On Tuesday, NASCAR officials expanded the Gander RV & Outdoors Truck Series playoff field from eight drivers to 10, a move that goes into effect for the 2020 season.
The Gander Trucks postseason schedule will remain at seven races, but the expansion will alter the elimination format that pares drivers from championship eligibility. That structure will now feature:
Three races in the Round of 10, after which two drivers will be eliminated.
Three races in the Round of 8, after which four drivers will be eliminated.
The Championship 4 finale, which will determine the series champion Nov. 6 at Phoenix Raceway.
The playoff format previously followed an opening Round of 8, another three races in the Round of 6 and the Championship 4. Brad Moran, managing director for the Gander Trucks Series, said that the emergence of more top-level teams and the heightened degree of competition made the decision to increase the playoff field a natural one.
“The way the format was structured in the Gander Truck Series with the Round of 8, Round of 6, Round of 4, we were leaving some excitement on the table,” Moran said. “Maybe three or four years ago, not so much, but certainly the last couple of years with the series strengthening to the position it’s in right now, we really felt putting 10 teams into the playoffs for a Round of 10 is just going to make it that much more exciting and interesting, and will put a lot of emphasis on winning races, which is what we try to do.”
NASCAR introduced eliminations to the Cup Series playoffs in the 2014 season. Similar formats followed for the Xfinity Series and Gander Trucks two years later. The Cup Series postseason field features 16 drivers; 12 drivers qualify for the Xfinity Series playoffs each year.

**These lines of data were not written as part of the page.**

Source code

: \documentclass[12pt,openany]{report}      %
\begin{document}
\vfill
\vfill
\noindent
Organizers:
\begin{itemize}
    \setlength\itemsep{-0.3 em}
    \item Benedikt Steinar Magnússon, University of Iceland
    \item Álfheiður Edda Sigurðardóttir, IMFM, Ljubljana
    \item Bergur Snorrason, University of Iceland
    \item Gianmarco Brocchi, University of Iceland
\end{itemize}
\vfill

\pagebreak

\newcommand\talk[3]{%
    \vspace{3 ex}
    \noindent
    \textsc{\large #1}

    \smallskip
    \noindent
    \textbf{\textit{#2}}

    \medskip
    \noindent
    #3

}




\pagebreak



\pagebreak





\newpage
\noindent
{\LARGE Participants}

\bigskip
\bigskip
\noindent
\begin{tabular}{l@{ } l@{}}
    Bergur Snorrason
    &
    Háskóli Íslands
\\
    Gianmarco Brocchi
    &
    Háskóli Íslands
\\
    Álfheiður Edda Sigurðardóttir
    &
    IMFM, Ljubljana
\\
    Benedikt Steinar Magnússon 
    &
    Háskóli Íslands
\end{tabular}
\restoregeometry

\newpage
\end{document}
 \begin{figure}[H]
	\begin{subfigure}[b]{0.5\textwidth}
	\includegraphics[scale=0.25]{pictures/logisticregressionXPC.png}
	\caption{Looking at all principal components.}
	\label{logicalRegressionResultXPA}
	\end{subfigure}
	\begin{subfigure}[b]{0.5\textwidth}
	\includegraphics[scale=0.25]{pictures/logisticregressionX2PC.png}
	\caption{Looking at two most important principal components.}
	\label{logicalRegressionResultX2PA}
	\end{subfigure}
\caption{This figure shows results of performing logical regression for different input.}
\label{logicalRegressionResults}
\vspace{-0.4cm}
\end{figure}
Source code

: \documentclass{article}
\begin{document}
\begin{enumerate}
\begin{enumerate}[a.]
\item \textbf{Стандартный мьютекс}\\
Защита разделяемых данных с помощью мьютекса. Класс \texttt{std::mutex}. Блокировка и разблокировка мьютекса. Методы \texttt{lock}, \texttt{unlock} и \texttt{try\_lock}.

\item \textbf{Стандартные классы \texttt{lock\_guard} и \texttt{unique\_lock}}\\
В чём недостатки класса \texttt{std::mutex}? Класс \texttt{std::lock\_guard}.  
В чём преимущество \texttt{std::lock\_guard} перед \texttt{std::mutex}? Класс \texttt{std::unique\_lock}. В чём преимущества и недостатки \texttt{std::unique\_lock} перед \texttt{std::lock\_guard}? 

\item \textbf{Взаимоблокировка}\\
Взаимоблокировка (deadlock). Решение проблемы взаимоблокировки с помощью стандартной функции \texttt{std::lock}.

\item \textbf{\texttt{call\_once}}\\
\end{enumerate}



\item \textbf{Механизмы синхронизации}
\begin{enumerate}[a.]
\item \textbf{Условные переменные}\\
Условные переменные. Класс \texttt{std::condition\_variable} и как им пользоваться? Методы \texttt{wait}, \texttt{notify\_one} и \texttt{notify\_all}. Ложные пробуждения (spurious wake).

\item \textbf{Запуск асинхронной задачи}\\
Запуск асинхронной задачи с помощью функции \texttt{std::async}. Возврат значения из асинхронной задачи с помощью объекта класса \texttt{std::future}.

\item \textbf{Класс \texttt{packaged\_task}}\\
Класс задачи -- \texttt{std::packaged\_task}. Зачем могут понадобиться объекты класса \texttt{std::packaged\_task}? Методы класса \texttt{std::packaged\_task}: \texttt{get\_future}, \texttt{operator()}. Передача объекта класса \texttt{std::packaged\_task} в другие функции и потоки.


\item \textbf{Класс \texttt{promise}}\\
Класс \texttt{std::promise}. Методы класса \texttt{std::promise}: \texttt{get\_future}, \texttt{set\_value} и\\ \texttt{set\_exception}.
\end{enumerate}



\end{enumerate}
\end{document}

Moran said that competition officials had been weighing a potential expansion by comparing final standings from previous seasons, ultimately arriving at a 10-driver field for the Gander Trucks tour. It also provides some late-season cohesion: Now all three national series will feature a Round of 8 that cuts the playoff fields in half before the championship finales.
“It seemed like the right number,” Moran said. “We only start 32 trucks, we have a great group of owners, and we did not want to water down our playoffs, but the two additional trucks kind of changes the whole layout. It changes the whole ecosystem of the playoffs. People are going to be that much more aggressive to get one of those 10 spots, and it does marry up with the other two series when we get to the Round of 8.”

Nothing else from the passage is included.